Kalkınma Yolu ise Büyük Fav Limanı ve Türkiye arasında inşa edilecek olan ulaşım ağını oluşturmaktadır. Bu ağ içerisinde karayolu ve demiryoluna ilaveten destekleyici projeler güzergâh boyunca planlanmaktadır. Buna örnek olarak ise Umm Kasr Limanı ve Büyük Fav Limanı arasında inşaatı devam eden karayolu ve tüneller verilebilir. Ayrıca, süreç içerisinde güzergâh üzerinde yeni sanayi bölgelerinin yapılması ve projenin etkisinin arttırılabilmesi için kargo havalimanının da yapılması öngörülmektedir.

Yeni Bir Ticaret Rotası
Liman ve ulaşım ağının kullanıma açılmasıyla yeni bir ticaret rotası ortaya çıkacaktır. Bu yeni rotanın 2029 yılı itibarıyla tam kapasite olarak çalışmasıyla Kızıldeniz-Süveyş Kanalı yoluna alternatif teşkil etmesi beklenmektedir. Büyük Fav Limanı, Çin-Avrupa ulaşım süresini 20-25 gün azaltacaktır. Süveyş Kanalı'ndan daha derin inşa edilmesi nedeniyle de daha büyük yük gemilerini alabilecektir.

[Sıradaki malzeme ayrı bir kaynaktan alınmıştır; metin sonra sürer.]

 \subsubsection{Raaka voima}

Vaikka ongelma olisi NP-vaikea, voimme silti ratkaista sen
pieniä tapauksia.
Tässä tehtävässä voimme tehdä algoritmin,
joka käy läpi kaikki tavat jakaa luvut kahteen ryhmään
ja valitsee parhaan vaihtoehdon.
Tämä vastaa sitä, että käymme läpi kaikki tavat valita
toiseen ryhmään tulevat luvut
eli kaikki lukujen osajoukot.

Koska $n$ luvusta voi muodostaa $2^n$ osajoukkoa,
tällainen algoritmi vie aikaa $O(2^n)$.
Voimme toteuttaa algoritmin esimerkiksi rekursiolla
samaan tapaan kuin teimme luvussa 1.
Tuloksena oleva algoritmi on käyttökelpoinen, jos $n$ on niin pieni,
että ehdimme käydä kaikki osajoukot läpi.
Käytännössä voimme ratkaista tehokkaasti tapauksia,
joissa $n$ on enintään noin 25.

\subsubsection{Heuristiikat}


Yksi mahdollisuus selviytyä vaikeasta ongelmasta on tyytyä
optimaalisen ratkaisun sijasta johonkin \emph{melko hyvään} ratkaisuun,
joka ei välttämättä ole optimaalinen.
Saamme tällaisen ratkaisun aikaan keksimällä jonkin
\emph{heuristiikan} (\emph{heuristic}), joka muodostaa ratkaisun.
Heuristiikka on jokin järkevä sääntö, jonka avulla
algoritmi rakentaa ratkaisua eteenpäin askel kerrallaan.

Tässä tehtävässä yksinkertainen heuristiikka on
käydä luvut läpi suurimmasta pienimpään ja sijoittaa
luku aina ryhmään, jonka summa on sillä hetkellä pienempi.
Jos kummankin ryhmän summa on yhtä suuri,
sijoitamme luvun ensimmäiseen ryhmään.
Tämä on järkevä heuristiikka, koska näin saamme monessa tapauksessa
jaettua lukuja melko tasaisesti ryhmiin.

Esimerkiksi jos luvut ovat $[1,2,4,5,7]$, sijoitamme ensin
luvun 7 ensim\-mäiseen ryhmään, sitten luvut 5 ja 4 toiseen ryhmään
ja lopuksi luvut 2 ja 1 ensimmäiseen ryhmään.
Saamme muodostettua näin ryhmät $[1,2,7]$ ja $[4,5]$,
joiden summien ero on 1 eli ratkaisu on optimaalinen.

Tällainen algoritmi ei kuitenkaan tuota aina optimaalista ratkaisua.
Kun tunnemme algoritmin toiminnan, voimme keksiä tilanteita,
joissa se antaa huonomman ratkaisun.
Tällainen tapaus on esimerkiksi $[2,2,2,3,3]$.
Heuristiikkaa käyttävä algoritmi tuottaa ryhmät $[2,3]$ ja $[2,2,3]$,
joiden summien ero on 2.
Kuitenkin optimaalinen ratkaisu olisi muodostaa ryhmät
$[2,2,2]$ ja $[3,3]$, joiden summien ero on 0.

Diğer bir açıdan incelendiği takdirde Kalkınma Yolu, Irak'ın gelecek vizyonunu işaret etmektedir. Bu doğrultuda Kalkınma Yolu'nun Suudi Arabistan'ın açıkladığı Suudi Vizyonu 2030 programına benzerliği de dikkat çekmektedir. Zira Suudi Arabistan da ülkesini petrol sonrasına hazırlamak için altyapı ve lojistik sektörlerine yatırım yaparak Afrika ve Avrasya'yı birbirine bağlayacak yeni bir güzergâh oluşturmayı amaçlamaktadır. Irak'ın bu girişimleri de ülkenin petrol sonrasına hazırlanması açısından önem taşımaktadır. Zira Irak'ın bütçe gelirlerinin büyük kısmı petrol gelirlerinden oluşmaktadır. 2023 yılında kabul edilen ve üç sene boyunca kullanılacak olan bütçe yasasına göre petrol gelirleri yaklaşık 90 milyar ABD doları olarak hesaplanmıştır. Buna rağmen petrol dışı gelirlerin yaklaşık 13 milyar ABD doları tutarında olması Irak'ın ekonomisi üzerindeki en büyük kırılganlığa neden olmaktadır. Buradan hareketle Irak'ın ekonomisini çeşitlendirebilmesi açısından Kalkınma Yolu'nun hayati bir öneme sahip olduğu söylenebilir. Irak Limanlar Genel Şirketi, ulaşım ağının yaklaşık 17 milyar ABD doları yatırımla tamamlanmasını öngörmesine rağmen tam kapasite çalışmaya başladıktan sonra yıllık yaklaşık olarak 4 milyar ABD doları gelir ortaya çıkaracağını hesaplamaktadır. Bu rakam ise Irak'ın petrol dışı gelirlerinde ciddi bir artışa işaret etmektedir. Ayrıca sonraki aşamalarda farklı bölgelerin projeye dâhil edilmesiyle birlikte bu rakamın da artması beklenebilir.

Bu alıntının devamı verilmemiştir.